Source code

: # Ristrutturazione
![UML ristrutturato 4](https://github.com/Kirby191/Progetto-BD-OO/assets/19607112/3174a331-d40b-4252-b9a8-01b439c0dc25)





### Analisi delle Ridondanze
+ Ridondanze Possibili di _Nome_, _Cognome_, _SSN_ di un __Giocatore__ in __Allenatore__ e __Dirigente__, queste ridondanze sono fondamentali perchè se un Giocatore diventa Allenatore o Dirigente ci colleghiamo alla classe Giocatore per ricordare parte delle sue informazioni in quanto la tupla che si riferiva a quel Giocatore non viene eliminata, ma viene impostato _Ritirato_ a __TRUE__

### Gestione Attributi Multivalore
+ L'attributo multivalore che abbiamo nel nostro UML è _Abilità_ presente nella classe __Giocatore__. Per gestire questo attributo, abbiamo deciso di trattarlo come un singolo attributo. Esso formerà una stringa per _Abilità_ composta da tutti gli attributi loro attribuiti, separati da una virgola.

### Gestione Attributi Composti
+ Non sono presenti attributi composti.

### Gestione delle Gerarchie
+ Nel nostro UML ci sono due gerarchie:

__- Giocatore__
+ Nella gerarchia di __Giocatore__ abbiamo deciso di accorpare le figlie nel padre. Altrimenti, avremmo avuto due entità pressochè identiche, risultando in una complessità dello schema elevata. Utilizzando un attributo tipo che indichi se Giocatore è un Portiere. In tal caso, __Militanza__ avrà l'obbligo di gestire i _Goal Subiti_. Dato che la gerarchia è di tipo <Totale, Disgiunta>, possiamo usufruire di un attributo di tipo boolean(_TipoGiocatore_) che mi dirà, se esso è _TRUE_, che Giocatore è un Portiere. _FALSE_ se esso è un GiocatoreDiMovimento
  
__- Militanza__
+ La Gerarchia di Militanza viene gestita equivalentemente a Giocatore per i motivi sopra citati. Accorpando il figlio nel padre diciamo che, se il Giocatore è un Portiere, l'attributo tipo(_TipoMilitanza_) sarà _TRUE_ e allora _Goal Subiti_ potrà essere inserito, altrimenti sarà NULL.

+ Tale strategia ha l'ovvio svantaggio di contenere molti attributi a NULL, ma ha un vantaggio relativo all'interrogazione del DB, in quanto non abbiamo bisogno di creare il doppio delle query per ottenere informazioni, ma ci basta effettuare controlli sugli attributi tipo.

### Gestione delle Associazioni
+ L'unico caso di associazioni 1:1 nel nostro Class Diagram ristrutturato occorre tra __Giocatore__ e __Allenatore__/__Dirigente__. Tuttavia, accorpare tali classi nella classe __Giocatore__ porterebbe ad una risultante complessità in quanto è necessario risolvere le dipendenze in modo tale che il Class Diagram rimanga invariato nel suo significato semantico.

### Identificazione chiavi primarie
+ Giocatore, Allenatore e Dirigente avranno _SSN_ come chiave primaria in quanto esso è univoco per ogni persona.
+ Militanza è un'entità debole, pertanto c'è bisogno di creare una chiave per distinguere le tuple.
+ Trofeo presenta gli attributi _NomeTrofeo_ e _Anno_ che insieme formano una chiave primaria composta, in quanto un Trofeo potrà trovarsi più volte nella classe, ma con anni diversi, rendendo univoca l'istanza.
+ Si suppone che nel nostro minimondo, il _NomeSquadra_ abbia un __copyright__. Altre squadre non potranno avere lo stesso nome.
# # # # # # #
*Task directions*
Would you copy out each line of the records above where the word "primaria" occurs?

*Exercise response*
+ Giocatore, Allenatore e Dirigente avranno _SSN_ come chiave primaria in quanto esso è univoco per ogni persona.
+ Trofeo presenta gli attributi _NomeTrofeo_ e _Anno_ che insieme formano una chiave primaria composta, in quanto un Trofeo potrà trovarsi più volte nella classe, ma con anni diversi, rendendo univoca l'istanza.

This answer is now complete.